Team - The Chicago Cubs - Team #3 The Fatal Flaw

Fatal flaw: the small sample size. The Cubs excelled over a great swath of time--history's clock. The clay sculptor whose masterpiece collapses with the final dab on the tip of the nose, the structural tenuousness of greatness, the weightiness of excellence. Pressures.

Fatal flaw, Suggestion #2: The Cub fan. Statistical irregularities are not tragic. The infrastructure built around them, the scaffolding of fear and loathing; that is the wreckage of tragedy. You could break down any part of the human experience in this manner, heartlessly. Failed relationships are statistical anomalies (or more accurately, regularities). I suppose it doesn't do any good to get so cold about it. It's tragic, after all, to raise a score of hopes and disappoint.

Is it a flaw to get all excited about something that you care about? To commit time and energy to the pitiless trials of chance? No, I don't think so. Flaws, after all, suggest strengths in the otherwise. For what's a hero cut down but a hero still?


Does even a hero clad in iron not sometimes wear a terrible goatee?

Thursday, June 12, 2008

Bengie Molina Post - The Word Cloud


The Bengie Molina rosterization, as word cloud.

Monday, June 09, 2008

C - Bengie Molina - Team #3_The Fatal Flaw


I recall from some far off, long ago TV broadcast, hearing about how Bengie Molina was the slowest ever. Laughing, jocularity, surrounding the reliable World Series champ and his footspeed. A little research uncovered an article in the Hardball Times: "Run Slowly and Carry a Big Bat." Craig Burley writes " I suppose I have always known that Bengie Molina was slow." Exactly. We all know, through some trick of the collective unconscious, that this third of the Molina catchers is quicksand.

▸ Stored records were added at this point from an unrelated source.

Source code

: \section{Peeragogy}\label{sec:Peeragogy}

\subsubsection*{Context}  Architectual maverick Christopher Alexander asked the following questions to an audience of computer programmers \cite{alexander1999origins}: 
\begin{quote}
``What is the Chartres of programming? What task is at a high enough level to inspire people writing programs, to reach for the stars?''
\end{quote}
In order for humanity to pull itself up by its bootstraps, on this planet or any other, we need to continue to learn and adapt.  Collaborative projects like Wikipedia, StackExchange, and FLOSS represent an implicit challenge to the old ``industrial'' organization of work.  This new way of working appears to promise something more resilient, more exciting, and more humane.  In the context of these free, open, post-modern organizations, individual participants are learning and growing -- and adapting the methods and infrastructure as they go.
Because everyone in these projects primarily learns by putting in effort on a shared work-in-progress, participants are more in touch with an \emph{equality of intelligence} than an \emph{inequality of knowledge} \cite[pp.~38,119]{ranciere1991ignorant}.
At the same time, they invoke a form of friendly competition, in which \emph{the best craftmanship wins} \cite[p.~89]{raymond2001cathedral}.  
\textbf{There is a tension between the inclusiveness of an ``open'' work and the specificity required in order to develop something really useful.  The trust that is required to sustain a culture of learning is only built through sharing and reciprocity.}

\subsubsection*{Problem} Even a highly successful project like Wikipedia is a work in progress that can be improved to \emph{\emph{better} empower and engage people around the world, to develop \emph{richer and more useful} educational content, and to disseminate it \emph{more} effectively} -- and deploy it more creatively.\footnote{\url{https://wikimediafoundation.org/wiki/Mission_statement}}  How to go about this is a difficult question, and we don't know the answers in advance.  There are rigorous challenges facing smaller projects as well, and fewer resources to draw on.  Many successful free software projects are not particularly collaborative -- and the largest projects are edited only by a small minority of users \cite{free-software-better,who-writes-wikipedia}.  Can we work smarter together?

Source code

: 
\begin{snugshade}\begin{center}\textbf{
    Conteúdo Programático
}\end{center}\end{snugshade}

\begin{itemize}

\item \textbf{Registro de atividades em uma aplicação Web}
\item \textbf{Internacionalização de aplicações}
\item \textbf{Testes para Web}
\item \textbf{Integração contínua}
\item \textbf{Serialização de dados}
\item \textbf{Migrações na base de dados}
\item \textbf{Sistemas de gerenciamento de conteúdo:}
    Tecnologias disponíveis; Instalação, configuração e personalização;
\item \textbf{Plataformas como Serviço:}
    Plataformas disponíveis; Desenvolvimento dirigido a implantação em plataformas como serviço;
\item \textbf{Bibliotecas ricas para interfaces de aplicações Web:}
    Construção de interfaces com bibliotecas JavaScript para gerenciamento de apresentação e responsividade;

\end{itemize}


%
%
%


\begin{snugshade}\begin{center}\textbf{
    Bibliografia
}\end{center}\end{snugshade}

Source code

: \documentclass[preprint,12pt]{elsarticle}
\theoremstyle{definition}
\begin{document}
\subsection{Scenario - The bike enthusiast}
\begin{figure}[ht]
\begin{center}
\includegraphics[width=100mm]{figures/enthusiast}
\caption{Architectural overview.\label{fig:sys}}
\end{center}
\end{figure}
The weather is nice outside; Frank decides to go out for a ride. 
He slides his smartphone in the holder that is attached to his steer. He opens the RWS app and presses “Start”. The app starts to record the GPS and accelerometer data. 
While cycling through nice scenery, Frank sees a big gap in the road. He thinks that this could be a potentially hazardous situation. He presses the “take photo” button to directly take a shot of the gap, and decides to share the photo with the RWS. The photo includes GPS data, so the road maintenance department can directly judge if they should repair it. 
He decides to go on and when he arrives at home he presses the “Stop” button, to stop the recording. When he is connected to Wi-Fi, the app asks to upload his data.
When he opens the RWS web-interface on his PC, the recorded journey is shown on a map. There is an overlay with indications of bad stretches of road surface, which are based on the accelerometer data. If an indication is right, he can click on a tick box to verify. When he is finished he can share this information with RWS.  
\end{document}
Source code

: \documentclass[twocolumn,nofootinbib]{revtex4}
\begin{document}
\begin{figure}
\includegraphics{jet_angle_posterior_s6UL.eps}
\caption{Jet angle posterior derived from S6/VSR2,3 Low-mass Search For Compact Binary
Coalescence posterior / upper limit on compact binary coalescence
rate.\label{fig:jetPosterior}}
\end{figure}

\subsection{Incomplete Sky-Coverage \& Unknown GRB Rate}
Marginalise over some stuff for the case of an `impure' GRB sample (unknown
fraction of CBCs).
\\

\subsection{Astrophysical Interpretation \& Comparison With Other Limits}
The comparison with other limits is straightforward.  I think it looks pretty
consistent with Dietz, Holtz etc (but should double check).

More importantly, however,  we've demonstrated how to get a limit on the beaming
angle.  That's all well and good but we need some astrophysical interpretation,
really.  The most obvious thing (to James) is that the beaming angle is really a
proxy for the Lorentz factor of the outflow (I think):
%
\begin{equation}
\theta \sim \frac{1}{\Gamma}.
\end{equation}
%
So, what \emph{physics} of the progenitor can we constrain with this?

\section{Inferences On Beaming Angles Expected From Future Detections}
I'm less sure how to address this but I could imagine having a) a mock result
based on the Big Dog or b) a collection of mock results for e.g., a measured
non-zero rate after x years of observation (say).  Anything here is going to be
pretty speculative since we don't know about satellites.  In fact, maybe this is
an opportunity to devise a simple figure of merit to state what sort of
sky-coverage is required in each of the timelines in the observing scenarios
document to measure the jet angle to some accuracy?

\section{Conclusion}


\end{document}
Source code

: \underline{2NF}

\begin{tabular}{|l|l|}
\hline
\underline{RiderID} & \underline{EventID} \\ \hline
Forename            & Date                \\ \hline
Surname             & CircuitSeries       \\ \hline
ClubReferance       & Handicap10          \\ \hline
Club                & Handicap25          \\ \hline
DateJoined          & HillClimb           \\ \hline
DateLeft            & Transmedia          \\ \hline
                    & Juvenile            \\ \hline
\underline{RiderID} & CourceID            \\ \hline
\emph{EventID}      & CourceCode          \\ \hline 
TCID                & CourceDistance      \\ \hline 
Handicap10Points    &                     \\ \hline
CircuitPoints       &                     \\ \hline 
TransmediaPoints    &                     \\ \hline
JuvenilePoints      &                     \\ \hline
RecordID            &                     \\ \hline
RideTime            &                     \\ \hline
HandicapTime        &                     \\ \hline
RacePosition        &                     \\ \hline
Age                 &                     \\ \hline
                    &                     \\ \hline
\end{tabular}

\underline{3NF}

Bengie is a good ballplayer, renowned, even, for his catching skills. He's got a good bat, overlooking a few sabermetric short comings. But The Slow. Every ball that I've watched Molina put in play is coated with The Slow, because there is the question of the ball itself (a hit, a homer??) and then there is the question of the The Slow. A slow, slow dribbler down the line means one thing with an average runner, but with Molina it is like reading a long poem: a familiar language made the more interesting for a slightly altered vocabulary. The third baseman can hesitate for a hair longer and set his feet, unrushed. Molina's barely two-thirds of the way down.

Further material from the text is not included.